Half the fun of writing an historical novel is doing the research. The Parrish Women is set mostly in the early 1900’s, perhaps my favorite historical period. As I was writing a chapter that takes place at a July Fourth celebration in Plainfield, New Hampshire, I found this photograph, which translated into the following:
A horn blast erupted from somewhere behind the grange hall. The exodus paused. A shout went up, and from the back of the hall, a horseman rode forth, holding a rag-mop high. He wore a bedraggled, filthy uniform of unknown vintage, but everyone knew he was the leader of the Parade of Antiques and Horribles, known simply as the Horribles. Quickly, the crowd reformed on either side of the street, with much laughter and cheering. A parody of the august Ancient and Honorable Artillery Companies of parades long ago, the Horribles had not made an appearance in years. Kimball let out a laugh, and ran, waving to Earle to follow.
With some quick costume changes, many who had just marched now reappeared in different guise. The first wagon had banners proclaiming “Antiques and Horribles” in suitably old-fashioned lettering. Upon the wagon stood, sat, and reclined a thoroughly dishonorable-looking troop of soldiers. These struck poses and placed hands in their coats. This was followed by the Horrible Band, members of the Plainfield marching band who had switched instruments, so that no one was playing an instrument that they knew how to play. The resulting cacophony was met with uproarious laughter.
Next came a carriage driven by Mr.
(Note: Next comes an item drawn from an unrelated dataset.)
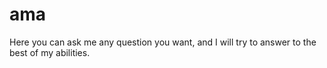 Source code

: # ama
Here you can ask me any question you want, and I will try to answer to the best of my abilities.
Dunn doing a creditable impression of President Roosevelt. He kept standing up to wave, flashing his teeth and shouting “Bully!” then falling back into his seat as the horse pulled along. Many in the crowd remembered seeing Roosevelt during his Cornish stopover in 1902. He had arrived, shot a boar in Corbin Park, made a speech, and left.
But then there was a pause. Children groaned in disappointment. At last, a horse appeared pulling a very strange vehicle. Soon it became clear that it was a four-seater carriage made over to look like one of the new motorcars. There was a barrel lying on its side in front for the engine, with washboards on either side. A window sash was placed to look like a windshield. On the glass appeared the words “Cornish or Bust!” Wooden siding was nailed on to complete the effect. Every few feet, a wheel would drop off, and the horse would stop. The men would jump out, loudly cursing the “unreliable motorcar,” scratching their heads, playing it up for the crowd, which was howling with laughter. Helpful (and some not-so-helpful) suggestions were heard from the sidelines. The “motorcar” and its occupants, who were dressed in three-piece suits and straw boaters, was meant to poke fun at the summer people. Several motorcars had been seen in town recently. Fred Parrish had just bought one, and Doc Churchill drove a 1903 Matheson touring car. Parrish was well-liked among the Plainfield natives. He loved to stop and talk, especially about his new motorcar and its many quirks. Since he was known to be very mechanically inclined, it made sense to the villagers that a wealthy man such as he would enjoy owning such an expensive—and time-consuming—extravagance. Most everyone, though, considered the motorcar to be nothing more than a rich man’s toy.